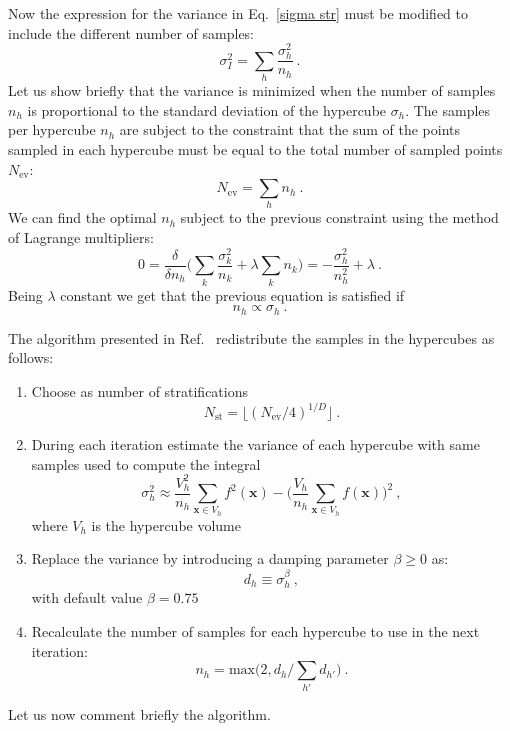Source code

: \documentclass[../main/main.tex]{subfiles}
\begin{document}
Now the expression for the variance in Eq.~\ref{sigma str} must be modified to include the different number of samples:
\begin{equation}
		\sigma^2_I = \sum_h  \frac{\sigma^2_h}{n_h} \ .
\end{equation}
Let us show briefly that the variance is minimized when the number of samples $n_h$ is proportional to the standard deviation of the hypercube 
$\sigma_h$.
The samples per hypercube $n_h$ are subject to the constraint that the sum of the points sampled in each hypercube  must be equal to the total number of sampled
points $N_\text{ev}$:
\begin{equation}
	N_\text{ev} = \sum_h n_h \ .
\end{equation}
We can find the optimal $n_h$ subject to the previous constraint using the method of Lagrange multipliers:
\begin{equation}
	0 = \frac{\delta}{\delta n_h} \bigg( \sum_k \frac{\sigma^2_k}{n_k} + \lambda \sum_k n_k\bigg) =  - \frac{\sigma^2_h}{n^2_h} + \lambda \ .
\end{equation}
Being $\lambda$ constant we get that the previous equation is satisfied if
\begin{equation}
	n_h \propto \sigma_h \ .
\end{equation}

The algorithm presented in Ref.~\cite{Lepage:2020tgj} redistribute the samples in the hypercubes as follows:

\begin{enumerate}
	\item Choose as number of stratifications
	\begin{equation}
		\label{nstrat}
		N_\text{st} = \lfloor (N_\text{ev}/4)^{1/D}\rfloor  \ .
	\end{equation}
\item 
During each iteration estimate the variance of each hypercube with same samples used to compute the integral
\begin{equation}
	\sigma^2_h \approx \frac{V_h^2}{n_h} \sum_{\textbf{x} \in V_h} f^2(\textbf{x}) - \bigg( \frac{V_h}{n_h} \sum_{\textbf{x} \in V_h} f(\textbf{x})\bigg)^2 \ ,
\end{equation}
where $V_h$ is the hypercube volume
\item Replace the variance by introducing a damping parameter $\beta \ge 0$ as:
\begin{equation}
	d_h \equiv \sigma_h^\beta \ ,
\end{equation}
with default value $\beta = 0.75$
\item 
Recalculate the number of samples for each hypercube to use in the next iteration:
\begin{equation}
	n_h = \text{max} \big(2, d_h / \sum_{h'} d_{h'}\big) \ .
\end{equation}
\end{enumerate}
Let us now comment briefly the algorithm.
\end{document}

---

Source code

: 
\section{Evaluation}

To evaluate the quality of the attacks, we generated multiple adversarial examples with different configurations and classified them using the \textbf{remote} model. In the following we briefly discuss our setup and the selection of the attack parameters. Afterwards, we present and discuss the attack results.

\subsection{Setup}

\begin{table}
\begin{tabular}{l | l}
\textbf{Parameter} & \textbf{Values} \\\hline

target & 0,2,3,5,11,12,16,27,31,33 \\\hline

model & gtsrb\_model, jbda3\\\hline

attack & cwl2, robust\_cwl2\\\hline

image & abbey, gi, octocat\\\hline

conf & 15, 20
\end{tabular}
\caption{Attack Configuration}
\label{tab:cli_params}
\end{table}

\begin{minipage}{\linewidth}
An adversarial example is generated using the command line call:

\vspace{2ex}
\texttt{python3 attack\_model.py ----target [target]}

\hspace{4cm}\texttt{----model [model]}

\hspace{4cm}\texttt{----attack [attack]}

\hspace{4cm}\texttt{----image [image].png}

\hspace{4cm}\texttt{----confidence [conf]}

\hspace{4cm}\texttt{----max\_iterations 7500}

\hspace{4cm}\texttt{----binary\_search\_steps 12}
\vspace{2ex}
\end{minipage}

● **YOUR OBJECTIVE**: Count the lines holding the word "points" in this material. Reply with the number and nothing else.

● **EXERCISE RESULT**: 2